§ Stored data:
§

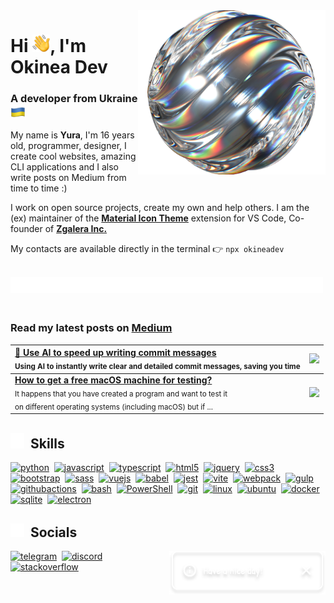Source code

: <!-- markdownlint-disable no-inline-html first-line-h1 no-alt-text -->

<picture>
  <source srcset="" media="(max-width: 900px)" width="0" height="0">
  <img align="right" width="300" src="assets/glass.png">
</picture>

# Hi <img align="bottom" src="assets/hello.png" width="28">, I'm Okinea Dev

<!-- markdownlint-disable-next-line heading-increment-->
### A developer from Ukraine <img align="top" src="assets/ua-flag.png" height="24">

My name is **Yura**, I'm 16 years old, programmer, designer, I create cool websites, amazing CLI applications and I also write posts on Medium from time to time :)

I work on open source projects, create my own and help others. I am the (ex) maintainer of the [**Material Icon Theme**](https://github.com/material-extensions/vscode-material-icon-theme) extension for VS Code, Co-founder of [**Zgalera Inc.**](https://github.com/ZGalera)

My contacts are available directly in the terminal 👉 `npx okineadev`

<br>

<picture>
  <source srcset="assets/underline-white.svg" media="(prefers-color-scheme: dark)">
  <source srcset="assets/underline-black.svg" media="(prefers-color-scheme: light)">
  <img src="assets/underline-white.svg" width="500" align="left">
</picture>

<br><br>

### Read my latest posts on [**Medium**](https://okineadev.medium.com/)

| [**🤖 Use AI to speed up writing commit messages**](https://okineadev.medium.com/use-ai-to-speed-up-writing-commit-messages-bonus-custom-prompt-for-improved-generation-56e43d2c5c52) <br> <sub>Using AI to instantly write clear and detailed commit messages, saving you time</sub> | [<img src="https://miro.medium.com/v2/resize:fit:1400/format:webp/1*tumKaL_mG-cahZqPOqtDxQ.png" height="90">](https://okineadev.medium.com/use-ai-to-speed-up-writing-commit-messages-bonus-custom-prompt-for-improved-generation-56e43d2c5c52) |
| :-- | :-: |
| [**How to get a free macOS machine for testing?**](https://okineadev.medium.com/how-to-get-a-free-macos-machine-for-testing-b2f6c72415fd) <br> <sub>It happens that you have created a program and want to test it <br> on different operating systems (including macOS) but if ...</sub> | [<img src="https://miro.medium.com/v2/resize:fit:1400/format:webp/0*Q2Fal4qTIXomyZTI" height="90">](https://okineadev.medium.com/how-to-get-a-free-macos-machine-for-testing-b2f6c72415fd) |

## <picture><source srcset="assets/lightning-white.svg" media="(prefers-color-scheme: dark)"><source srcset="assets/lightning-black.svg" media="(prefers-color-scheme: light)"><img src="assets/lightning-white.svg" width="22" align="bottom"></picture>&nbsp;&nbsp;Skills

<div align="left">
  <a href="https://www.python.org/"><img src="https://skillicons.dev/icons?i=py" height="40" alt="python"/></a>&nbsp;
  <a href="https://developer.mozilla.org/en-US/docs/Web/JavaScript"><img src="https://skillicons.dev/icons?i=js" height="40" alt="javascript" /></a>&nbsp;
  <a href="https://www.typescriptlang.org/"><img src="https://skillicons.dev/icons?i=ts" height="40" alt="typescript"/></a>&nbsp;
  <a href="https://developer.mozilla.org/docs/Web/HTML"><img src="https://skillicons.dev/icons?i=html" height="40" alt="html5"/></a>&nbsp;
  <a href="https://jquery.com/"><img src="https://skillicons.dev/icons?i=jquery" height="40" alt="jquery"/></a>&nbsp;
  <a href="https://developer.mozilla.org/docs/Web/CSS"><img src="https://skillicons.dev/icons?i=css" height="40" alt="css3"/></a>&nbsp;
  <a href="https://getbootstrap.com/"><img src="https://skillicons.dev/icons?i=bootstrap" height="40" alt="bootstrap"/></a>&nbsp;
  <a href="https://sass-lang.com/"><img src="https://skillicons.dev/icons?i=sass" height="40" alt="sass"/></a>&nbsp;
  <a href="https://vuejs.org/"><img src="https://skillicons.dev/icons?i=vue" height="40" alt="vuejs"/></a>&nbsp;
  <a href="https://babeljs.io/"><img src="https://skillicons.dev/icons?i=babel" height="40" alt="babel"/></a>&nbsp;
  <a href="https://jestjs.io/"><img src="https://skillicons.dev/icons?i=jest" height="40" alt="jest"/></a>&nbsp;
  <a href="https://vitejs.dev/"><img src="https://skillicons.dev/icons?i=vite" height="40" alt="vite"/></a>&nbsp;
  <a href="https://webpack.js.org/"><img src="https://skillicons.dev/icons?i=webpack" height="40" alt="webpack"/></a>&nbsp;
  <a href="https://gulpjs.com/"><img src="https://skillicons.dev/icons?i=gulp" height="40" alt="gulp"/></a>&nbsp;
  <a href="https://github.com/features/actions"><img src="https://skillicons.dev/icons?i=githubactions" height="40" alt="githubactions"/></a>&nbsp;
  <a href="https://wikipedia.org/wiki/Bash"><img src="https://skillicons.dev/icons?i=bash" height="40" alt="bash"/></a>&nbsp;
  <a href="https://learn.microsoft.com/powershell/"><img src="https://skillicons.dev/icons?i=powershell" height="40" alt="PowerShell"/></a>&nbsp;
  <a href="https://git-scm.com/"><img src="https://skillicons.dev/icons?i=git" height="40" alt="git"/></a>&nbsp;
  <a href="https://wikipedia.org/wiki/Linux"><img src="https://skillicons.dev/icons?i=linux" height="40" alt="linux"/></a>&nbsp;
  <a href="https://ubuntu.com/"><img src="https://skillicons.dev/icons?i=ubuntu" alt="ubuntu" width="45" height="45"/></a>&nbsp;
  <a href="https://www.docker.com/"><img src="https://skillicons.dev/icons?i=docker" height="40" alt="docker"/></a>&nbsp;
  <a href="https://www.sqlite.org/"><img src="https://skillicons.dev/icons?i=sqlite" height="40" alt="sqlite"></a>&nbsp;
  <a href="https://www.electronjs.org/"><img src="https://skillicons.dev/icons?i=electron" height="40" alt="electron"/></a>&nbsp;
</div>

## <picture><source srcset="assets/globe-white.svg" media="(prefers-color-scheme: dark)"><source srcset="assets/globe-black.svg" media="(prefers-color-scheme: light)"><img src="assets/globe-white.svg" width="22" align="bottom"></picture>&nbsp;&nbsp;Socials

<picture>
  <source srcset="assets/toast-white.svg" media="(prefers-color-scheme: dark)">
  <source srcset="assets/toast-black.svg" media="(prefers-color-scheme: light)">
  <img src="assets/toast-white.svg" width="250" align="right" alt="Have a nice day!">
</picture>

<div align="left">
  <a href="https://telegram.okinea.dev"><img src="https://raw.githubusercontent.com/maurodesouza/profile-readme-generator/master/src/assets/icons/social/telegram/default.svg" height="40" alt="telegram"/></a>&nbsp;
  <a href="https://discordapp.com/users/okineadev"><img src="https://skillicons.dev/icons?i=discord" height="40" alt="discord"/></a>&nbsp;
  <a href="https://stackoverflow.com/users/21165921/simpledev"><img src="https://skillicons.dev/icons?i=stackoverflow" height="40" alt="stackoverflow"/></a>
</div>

§

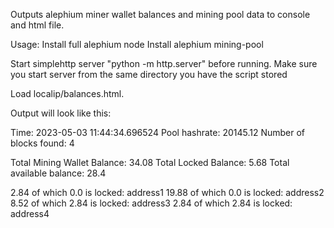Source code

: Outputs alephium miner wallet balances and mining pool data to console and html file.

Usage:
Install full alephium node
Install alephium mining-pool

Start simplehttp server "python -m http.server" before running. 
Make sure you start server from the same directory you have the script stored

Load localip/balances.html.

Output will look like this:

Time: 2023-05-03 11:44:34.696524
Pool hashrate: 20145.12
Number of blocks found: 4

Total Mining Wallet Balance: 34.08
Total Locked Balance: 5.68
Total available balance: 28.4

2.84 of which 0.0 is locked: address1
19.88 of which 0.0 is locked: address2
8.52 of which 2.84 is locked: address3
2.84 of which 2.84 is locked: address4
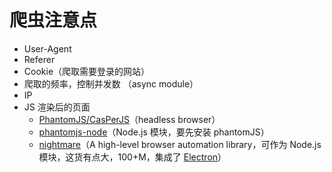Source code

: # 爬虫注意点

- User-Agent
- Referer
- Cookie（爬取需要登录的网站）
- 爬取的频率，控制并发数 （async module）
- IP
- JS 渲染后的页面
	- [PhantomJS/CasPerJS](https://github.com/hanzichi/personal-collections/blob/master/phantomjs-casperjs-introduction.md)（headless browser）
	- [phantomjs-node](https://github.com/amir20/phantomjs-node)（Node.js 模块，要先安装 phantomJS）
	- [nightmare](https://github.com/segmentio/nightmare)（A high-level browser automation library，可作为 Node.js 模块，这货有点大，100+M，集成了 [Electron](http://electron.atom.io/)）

§

§ Problem details:
Check each line of the records for the string "markdownlint" and copy those that have it.

§ Result of this exercise:
: <!-- markdownlint-disable no-inline-html first-line-h1 no-alt-text -->
<!-- markdownlint-disable-next-line heading-increment-->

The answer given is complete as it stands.